:: Materials provided ::
____
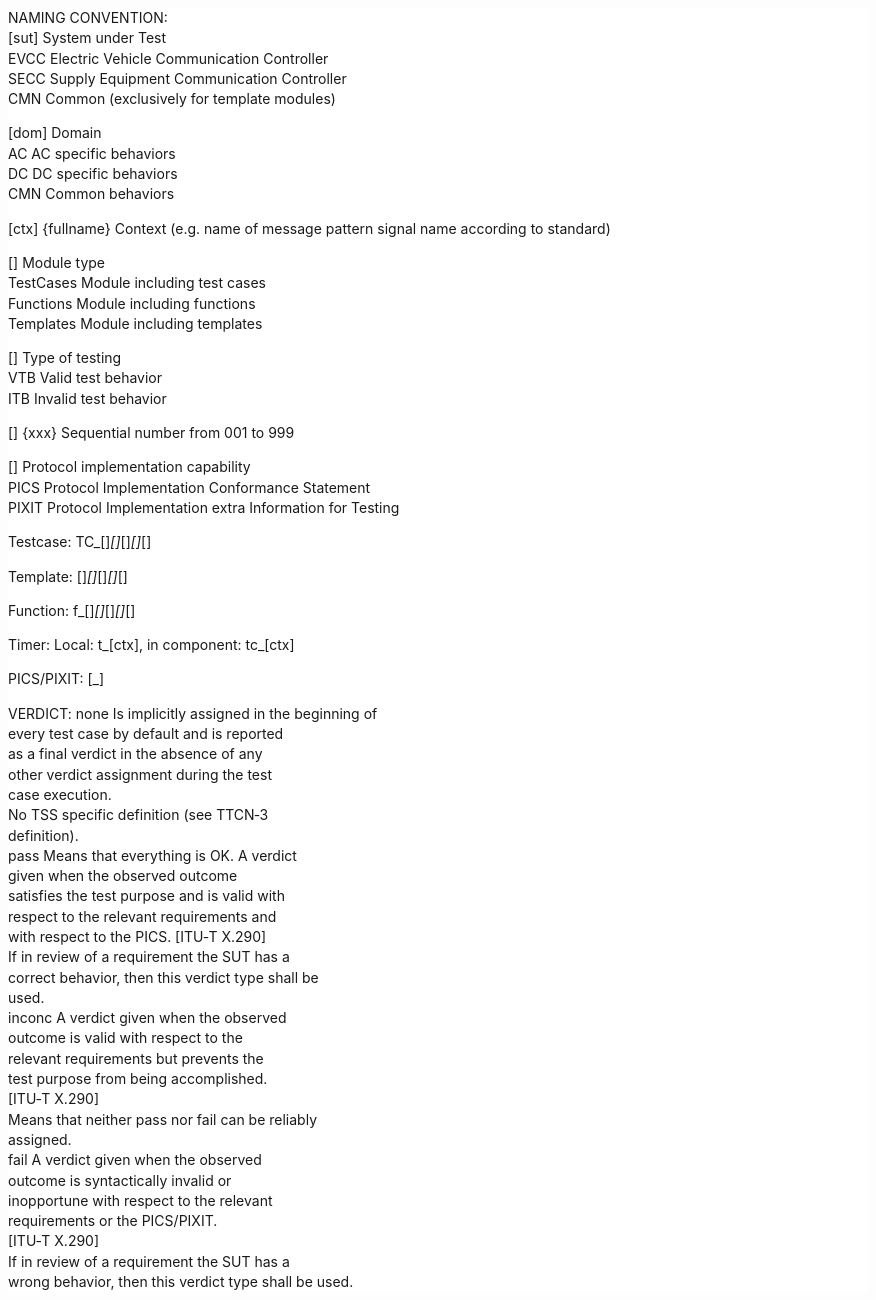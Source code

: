 NAMING CONVENTION:                                                                                    
[sut]    System under Test   
EVCC  Electric Vehicle Communication Controller  
SECC  Supply Equipment Communication Controller  
CMN  Common (exclusively for template modules)  
 
[dom]    Domain  
AC  AC specific behaviors  
DC  DC specific behaviors  
CMN  Common behaviors  
 
[ctx]  {fullname}  Context (e.g. name of message pattern signal name according to standard)  
 
[<modtype>]    Module type  
TestCases  Module including test cases  
Functions  Module including functions  
Templates  Module including templates  
 
[<ttyp>]    Type of testing  
VTB  Valid test behavior  
ITB  Invalid test behavior  
 
[<nn>]  {xxx}  Sequential number from 001 to 999  
 
[<pic>]    Protocol implementation capability  
PICS  Protocol Implementation Conformance Statement  
PIXIT  Protocol Implementation extra Information for Testing  
 
Testcase: TC_[<sut>]_[<dom>]_[<ttyp>]_[<ctx>]_[<nn>]  
 
Template: [<prefix>]_[<sut>]_[<dom>]_[<dtyp>]_[<nn>]  
 
Function: f_[<sut>]_[<dom>]_[<ttyp>]_[<ctx>]_[<nn>]  
 
Timer: Local: t_[ctx], in component: tc_[ctx] 
 
PICS/PIXIT: [<pic>_<sut>_<dom>_<ctx>]  
 
VERDICT: 
none  Is implicitly assigned in the beginning of  
every test case by default and is reported  
as a final verdict in the absence of any  
other verdict assignment during the test  
case execution.  
No TSS specific definition (see TTCN‐3  
definition).  
pass  Means that everything is OK. A verdict  
given when the observed outcome  
satisfies the test purpose and is valid with  
respect to the relevant requirements and  
with respect to the PICS. [ITU‐T X.290]  
If in review of a requirement the SUT has a  
correct behavior, then this verdict type shall be  
used.  
inconc  A verdict given when the observed  
outcome is valid with respect to the  
relevant requirements but prevents the  
test purpose from being accomplished.  
[ITU‐T X.290]  
Means that neither pass nor fail can be reliably  
assigned.  
fail  A verdict given when the observed  
outcome is syntactically invalid or  
inopportune with respect to the relevant  
requirements or the PICS/PIXIT.  
[ITU‐T X.290]  
If in review of a requirement the SUT has a  
wrong behavior, then this verdict type shall be   used.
____
Which lines above carry the string "fail"? Copy those lines.

:: Written answer ::
Means that neither pass nor fail can be reliably  
fail  A verdict given when the observed  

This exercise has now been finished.